Make cheating irrelevant

1) Homework becomes a collaborative venture.

Students can work individually or in groups on all out-of-class assignments. Every student needs to turn in their own copy of the assignment. Every student has to list whom they worked with on the assignment. Homework is a tool for me to give the students to help the students learn the material. Why should I care if they do it in groups or individually? If you encourage students to go to each other for help, then only the most diehard cheaters (whom you cannot stop) will keep going to the faceless masses on the internet. All involved learn more through the interaction. Most "real-world" work is done collaboratively anyway. When I give these kinds of assignments I work very hard to come up with questions and prompts that are not internet searchable - because they must use specific resources, the questions are opinion-based, or the questions focus on specific narrow local events, etc.

  • Which of the two figures on the accompanying handout best explains the observation that carbon-carbon single bonds in strain cyclic molecules are weaker than those in unstrained cyclic molecules? Provide a brief rationale.
  • Use the data in Table 8.1 on page 115 to determine which of the the following is growing faster: China's population, China's per capita GDP, or China's per capita energy consumption. Do a similar analysis for the US 100 years ago (use the data on the handout). Comment on any similarities.
  • What are the three key points of the speech given last week by the Dean of the College? With the information I've given you about the budget of the College, which of the Dean's action priorities for this year are financially feasible? Which action priority are you most interested in seeing completed?

The third one on my list would be very challenging for someone to get outside the institution help on.

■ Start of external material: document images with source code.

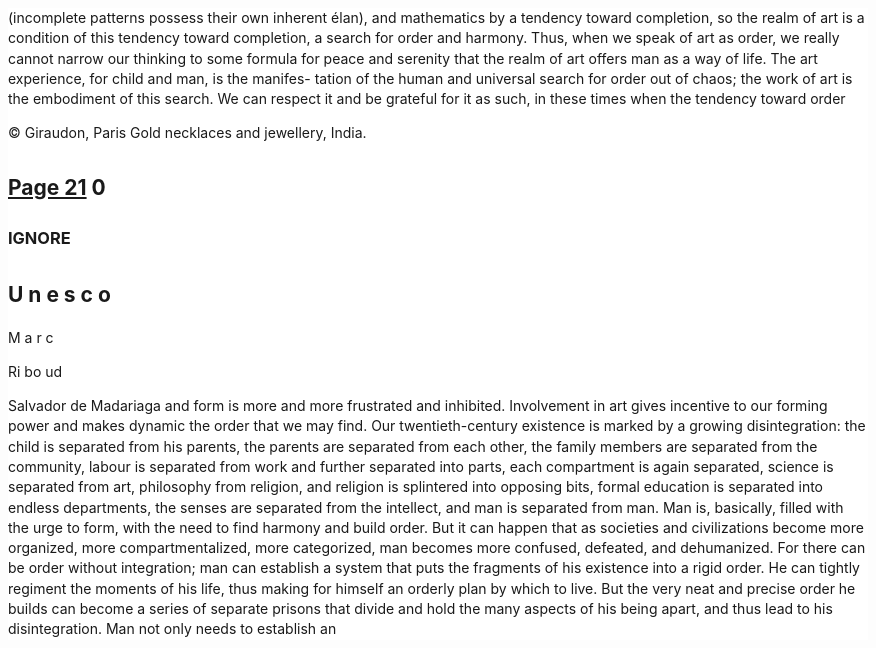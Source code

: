 (incomplete patterns possess their own inherent élan), 
and mathematics by a tendency toward completion, so the 
realm of art is a condition of this tendency toward 
completion, a search for order and harmony. Thus, 
when we speak of art as order, we really cannot narrow 
our thinking to some formula for peace and serenity that 
the realm of art offers man as a way of life. 
The art experience, for child and man, is the manifes- 
tation of the human and universal search for order out 
of chaos; the work of art is the embodiment of this 
search. We can respect it and be grateful for it as 
such, in these times when the tendency toward order 
 
© Giraudon, Paris 
Gold necklaces and jewellery, India.

## [Page 21](064092engo.pdf#page=21) 0

### IGNORE

U
n
e
s
c
o
-
M
a
r
c
 
Ri
bo
ud
 
Salvador de Madariaga 
and form is more and more frustrated and inhibited. 
Involvement in art gives incentive to our forming power 
and makes dynamic the order that we may find. 
Our twentieth-century existence is marked by a 
growing disintegration: the child is separated from his 
parents, the parents are separated from each other, the 
family members are separated from the community, 
labour is separated from work and further separated into 
parts, each compartment is again separated, science is 
separated from art, philosophy from religion, and religion 
is splintered into opposing bits, formal education is 
separated into endless departments, the senses are 
separated from the intellect, and man is separated from 
man. 
Man is, basically, filled with the urge to form, with the 
need to find harmony and build order. But it can happen 
that as societies and civilizations become more organized, 
more compartmentalized, more categorized, man becomes 
more confused, defeated, and dehumanized. For there 
can be order without integration; man can establish a 
system that puts the fragments of his existence into a 
rigid order. He can tightly regiment the moments of 
his life, thus making for himself an orderly plan by which 
to live. But the very neat and precise order he builds 
can become a series of separate prisons that divide and 
hold the many aspects of his being apart, and thus lead 
to his disintegration. Man not only needs to establish an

If the out-of-class projects are significant, then you can encourage the students to keep each other honest. On big collaborative projects, I have the students rate (not grade) each other on the following questions. Trends appear when someone has not pulled his/her own weight:

  • This person contributions to the project were (less than, the same as, greater than) mine.
  • This person deserves a grade on the project that is (less than, the same as, greater than) mine.
  • This person's greatest contribution to the project was _______.
  • The hardest thing about working with this person was _______.

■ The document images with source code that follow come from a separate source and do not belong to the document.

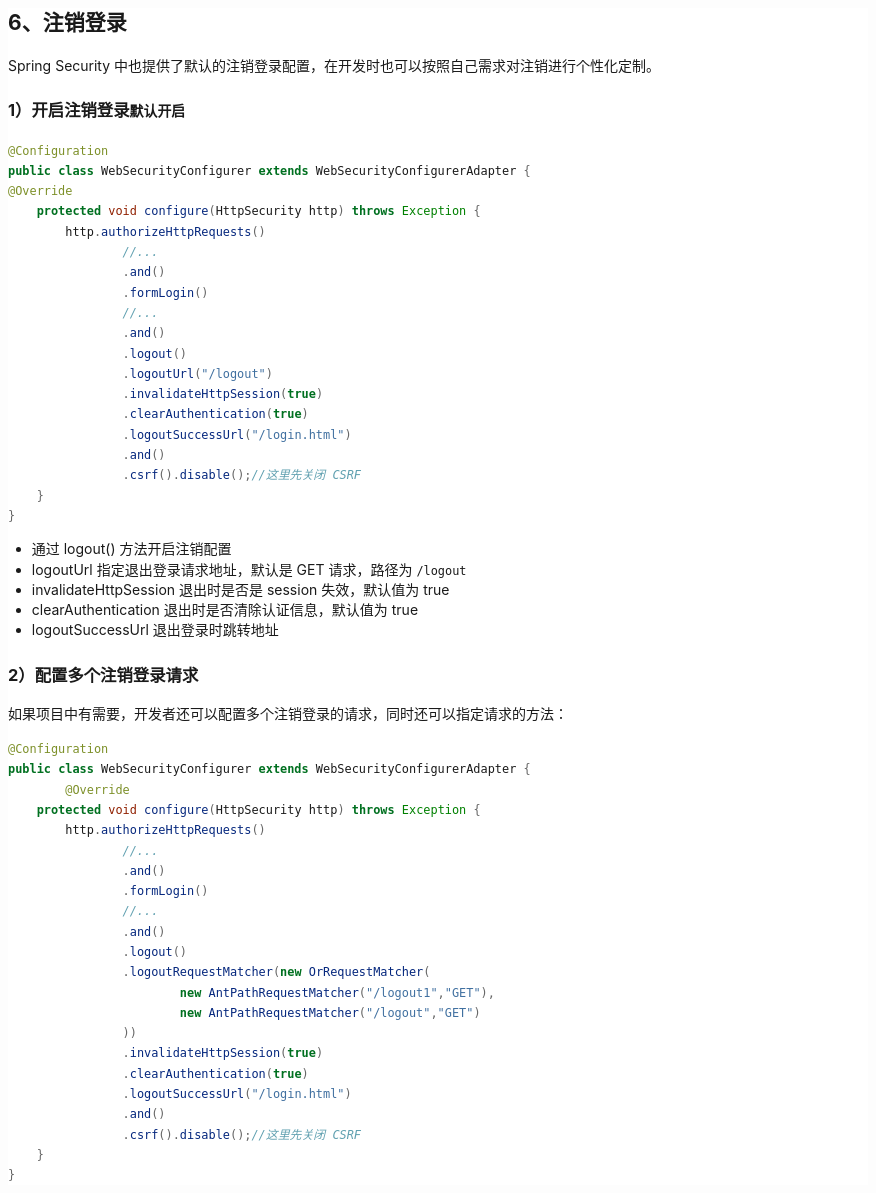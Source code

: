 ## 6、注销登录

Spring Security 中也提供了默认的注销登录配置，在开发时也可以按照自己需求对注销进行个性化定制。

### 1）开启注销登录`默认开启`

```java
@Configuration
public class WebSecurityConfigurer extends WebSecurityConfigurerAdapter {
@Override
    protected void configure(HttpSecurity http) throws Exception {
        http.authorizeHttpRequests()
                //...
                .and()
                .formLogin()
                //...
                .and()
                .logout()
                .logoutUrl("/logout")
                .invalidateHttpSession(true)
                .clearAuthentication(true)
                .logoutSuccessUrl("/login.html")
                .and()
                .csrf().disable();//这里先关闭 CSRF
    }
}
```

- 通过 logout() 方法开启注销配置
- logoutUrl 指定退出登录请求地址，默认是 GET 请求，路径为 `/logout`
- invalidateHttpSession 退出时是否是 session 失效，默认值为 true
- clearAuthentication 退出时是否清除认证信息，默认值为 true
- logoutSuccessUrl 退出登录时跳转地址

### 2）配置多个注销登录请求

如果项目中有需要，开发者还可以配置多个注销登录的请求，同时还可以指定请求的方法：

```java
@Configuration
public class WebSecurityConfigurer extends WebSecurityConfigurerAdapter {
		@Override
    protected void configure(HttpSecurity http) throws Exception {
        http.authorizeHttpRequests()
                //...
                .and()
                .formLogin()
                //...
                .and()
                .logout()
                .logoutRequestMatcher(new OrRequestMatcher(
                        new AntPathRequestMatcher("/logout1","GET"),
                        new AntPathRequestMatcher("/logout","GET")
                ))
                .invalidateHttpSession(true)
                .clearAuthentication(true)
                .logoutSuccessUrl("/login.html")
                .and()
                .csrf().disable();//这里先关闭 CSRF
    }
}
```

2) As Chris Gregg said - make exams worth much more than homework.

For example:

  • Homework 20%
  • Midterm Exam 1 20%
  • Midterm Exam 2 20%
  • Midterm Exam 3 20%
  • Final Exam 20%

In this scenario, exams count for 80% of the grade (and so cheating on homework will not have a huge impact), but homework still counts for something. If you phrase your grading descriptions as "homework counts as much as an exam", then you get students to take it seriously. One instructor I know even goes the extra step to rename his homework assignments as "Take-home Exam Part 1, 2, 3, etc." (and then treat them like the collaborative homework I described above. If a student has been cheating on the assignments, then he/she will not do well on the tests, and course grades will follow.

Both of these strategies focus on the purpose of the homework (to guide student learning and studying) which is different from the the purpose of tests (to assess student knowledge, skills, etc.). If homework is a guiding assignment and exams are an assessment assignment, then worry about cheating on exams (easier to spot and control) and ignore cheating on homework. Some students will not be guided the way you want them to be. Just as you cannot make an individual student learn, you also cannot make an individual student learn in the fashion you choose.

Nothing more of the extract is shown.